# suchen guten fahrradladen in bremen und umzu



## Cowgirlcream (27. Mai 2008)

hallo zusammen,
möchte die tage gerne mal einige Fahrradläden in Bremen und näherer Umgebung abklappern. Ich hab mich für ein mtb entschieden und würde gern mal die gängigen Marken probesitzen udn auch fahren. Hat jemand einen guten Tipp für mich? 

Wäre für hilfe echt dankbar 
liebe grüße, Cowgirlcream


----------



## juk (27. Mai 2008)

Tja... Das is' natürlich schwierig. Richtig große Auswahl gibts nicht.

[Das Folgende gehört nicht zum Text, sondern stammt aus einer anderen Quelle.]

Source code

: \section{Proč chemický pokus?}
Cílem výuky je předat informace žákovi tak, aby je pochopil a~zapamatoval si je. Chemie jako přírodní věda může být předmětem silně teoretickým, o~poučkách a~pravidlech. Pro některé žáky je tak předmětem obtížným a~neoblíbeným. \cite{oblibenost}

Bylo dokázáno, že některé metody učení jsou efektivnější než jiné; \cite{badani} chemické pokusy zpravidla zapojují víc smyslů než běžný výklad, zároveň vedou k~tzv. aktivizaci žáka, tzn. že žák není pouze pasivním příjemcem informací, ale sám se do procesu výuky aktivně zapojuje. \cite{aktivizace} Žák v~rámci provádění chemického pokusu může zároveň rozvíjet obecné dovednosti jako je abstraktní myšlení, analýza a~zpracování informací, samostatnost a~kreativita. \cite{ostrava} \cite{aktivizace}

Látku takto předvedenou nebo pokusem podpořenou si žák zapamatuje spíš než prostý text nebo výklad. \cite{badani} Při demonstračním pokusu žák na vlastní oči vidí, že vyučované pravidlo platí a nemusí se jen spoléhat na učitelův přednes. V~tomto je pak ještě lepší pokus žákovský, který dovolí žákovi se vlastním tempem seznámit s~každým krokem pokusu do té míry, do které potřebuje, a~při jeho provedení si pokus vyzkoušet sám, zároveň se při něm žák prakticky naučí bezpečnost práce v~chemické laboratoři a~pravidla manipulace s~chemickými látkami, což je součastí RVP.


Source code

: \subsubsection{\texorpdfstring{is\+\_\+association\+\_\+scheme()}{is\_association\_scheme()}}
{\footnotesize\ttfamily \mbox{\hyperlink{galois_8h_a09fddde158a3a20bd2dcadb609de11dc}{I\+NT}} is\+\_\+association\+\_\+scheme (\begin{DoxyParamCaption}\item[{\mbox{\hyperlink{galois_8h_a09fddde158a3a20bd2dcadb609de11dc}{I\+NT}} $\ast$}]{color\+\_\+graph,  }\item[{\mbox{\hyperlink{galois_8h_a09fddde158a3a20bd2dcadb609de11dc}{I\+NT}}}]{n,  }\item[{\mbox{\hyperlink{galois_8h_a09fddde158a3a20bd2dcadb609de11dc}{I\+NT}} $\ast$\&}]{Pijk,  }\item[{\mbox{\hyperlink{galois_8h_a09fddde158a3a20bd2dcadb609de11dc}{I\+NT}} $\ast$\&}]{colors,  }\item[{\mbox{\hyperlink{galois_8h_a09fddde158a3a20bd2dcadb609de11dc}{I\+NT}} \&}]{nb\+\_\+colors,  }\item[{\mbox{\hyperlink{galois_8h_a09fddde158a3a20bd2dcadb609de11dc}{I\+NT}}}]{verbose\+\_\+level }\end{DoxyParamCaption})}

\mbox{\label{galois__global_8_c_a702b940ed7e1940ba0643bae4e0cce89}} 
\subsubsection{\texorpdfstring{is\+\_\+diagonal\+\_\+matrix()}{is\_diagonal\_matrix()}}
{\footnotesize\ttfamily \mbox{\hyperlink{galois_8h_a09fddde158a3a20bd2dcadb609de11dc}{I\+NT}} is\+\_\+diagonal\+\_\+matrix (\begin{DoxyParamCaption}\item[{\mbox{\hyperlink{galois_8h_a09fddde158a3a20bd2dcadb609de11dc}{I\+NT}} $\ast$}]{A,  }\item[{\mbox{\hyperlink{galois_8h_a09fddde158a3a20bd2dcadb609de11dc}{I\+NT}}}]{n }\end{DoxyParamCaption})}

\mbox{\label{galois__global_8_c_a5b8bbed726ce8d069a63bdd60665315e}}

Jakst in Osterholz-Tenever hat evtl. ein/zwei Stevens rumstehen.
Wiegetritt in Lilienthal hat 'n bissl was von Quantec und Focus.
Bei Stadler steht ab und mal 'n Scott und natürlich was von Bulls.


----------



## MTB-News.de




----------



## essential (27. Mai 2008)

sehe ich ähnlich...leider gibt es hier keine guten mtb shops.....


----------



## DAMDAM (27. Mai 2008)

Wenn du Räder probefahren willst und eine große Auswahl haben willst dann geh zu Stadler - ist durch die Größe und das Auftreten als Discounter vielleicht nicht Jedermanns Sache, aber im Preis kaum zu schlagen! (Mußt aber auch nen bißchen Glück mit dem Verkäufer haben  ) 

Wenn du schon ungefähr weißt was du willst und auch etwas mehr ausgeben willst, würde ich mal bei Jakst und Wiegetritt vorbeischauen- Durch den kleineren Laden hast du da einen etwas besseren Service (wenn du dein Rad da kaufst).

Wenn du noch ein bißchen weiter fahren willst, kann dir in Oldenburg mit Specialized und Müsing Rädern bei Buhl Bikes weiterhelfen ! - Ist auch ein kleiner aber feiner Laden! ( solltest vorher da anrufen und fragen was für Räder in einer Größe da sind, damit du da dann auch was probefahren kannst- Am besten nach Timo fragen!) 

Es würde sicherlich helfen, wenn wir wissen würden was suchst und in welcher Preisklasse.

Gruß Christian


----------



## Cowgirlcream (27. Mai 2008)

hallo zusammen.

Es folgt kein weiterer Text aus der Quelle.